Boris Godunov (boh-RIHS goh-do-NOHF), a privy counselor who manages to have Tsarevitch Dimitry assassinated without having to take the blame for the murder. As the new czar, Godunov exacts strict obedience from his subordinates, treats the masses cruelly, and puts down ruthlessly any attempt to unseat him. While engaged in a war against a pretender, he is suddenly taken ill and dies, naming his son the new czar before his demise.
Grigory Otrepyev (grih-GOH-rihy oht-REH-pyehf), a young monk turned rebel who pretends he is the late Dimitry. He marshals armies in Poland and, eventually, marches against Godunov. The struggle is bitter, and Grigory, finally triumphant, is disturbed because the populace stands silent when asked to acclaim him.
Basmanov (bahs-MAH-nof), a general interested in military victory, not political complexities.

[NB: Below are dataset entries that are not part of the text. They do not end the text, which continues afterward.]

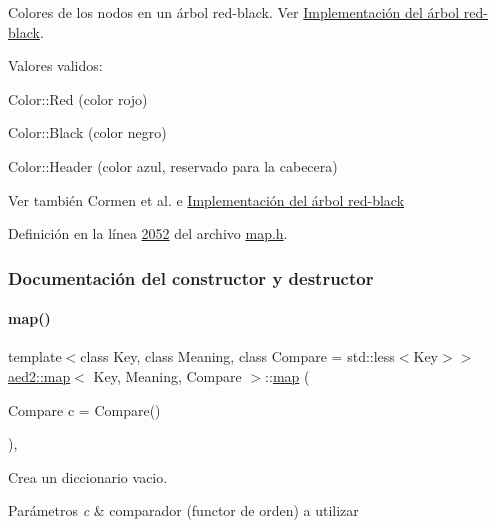 Colores de los nodos en un árbol red-\/black. Ver \hyperlink{Implementacion}{Implementación del árbol red-\/black}. 

Valores validos\+: \begin{DoxyItemize}
\item Color\+::\+Red (color rojo) \item Color\+::\+Black (color negro) \item Color\+::\+Header (color azul, reservado para la cabecera)\end{DoxyItemize}
\begin{DoxySeeAlso}{Ver también}
Cormen et al. \cite{CormenLeisersonRivestStein2009} e \hyperlink{Implementacion}{Implementación del árbol red-\/black} 
\end{DoxySeeAlso}


Definición en la línea \hyperlink{map_8h_source_l02052}{2052} del archivo \hyperlink{map_8h_source}{map.\+h}.



\subsubsection{Documentación del constructor y destructor}
\mbox{\label{classaed2_1_1map_a64da1d965b13eb28cdb3837bc17a18cf_a64da1d965b13eb28cdb3837bc17a18cf}} 
\paragraph{\texorpdfstring{map()}{map()}\hspace{0.1cm}{\footnotesize\ttfamily [1/3]}}
{\footnotesize\ttfamily template$<$class Key, class Meaning, class Compare = std\+::less$<$\+Key$>$$>$ \\
\hyperlink{classaed2_1_1map}{aed2\+::map}$<$ Key, Meaning, Compare $>$\+::\hyperlink{classaed2_1_1map}{map} (\begin{DoxyParamCaption}\item[{Compare}]{c = {\ttfamily Compare()} }\end{DoxyParamCaption})\hspace{0.3cm}{\ttfamily [inline]}, {\ttfamily [explicit]}}



Crea un diccionario vacio. 


\begin{DoxyParams}{Parámetros}
{\em c} & comparador (functor de orden) a utilizar \\
\hline
\end{DoxyParams}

First, he supports Godunov’s son as czar; then, persuaded by Pushkin, a Grigory supporter, he leads his troops over to the other side. It is Basmanov’s defection that spells victory for Grigory.
Maryna (mah-RIH-nuh), a girl who holds Grigory’s army idle in Poland because Grigory, having fallen in love with her, is loathe to give the order to advance against Godunov. Maryna, although repelled because Grigory is only an unfrocked priest and not Dimitry, as he claims to be, still consents to become Grigory’s wife if his armies overthrow Godunov.
Feodor (feh-O-dohr), Godunov’s son, who is czar for a short time before, according to the Grigory followers who last saw him, he takes poison.
Pushkin (POOSH-kihn), a Grigory supporter who persuades Basmanov to defect to the pretender’s side and who, making a violent speech in the great square, inflames the people against Godunov.
Father Pimen, an old monk, formerly a soldier, who counsels Grigory to put worldly ambitions out of his thoughts.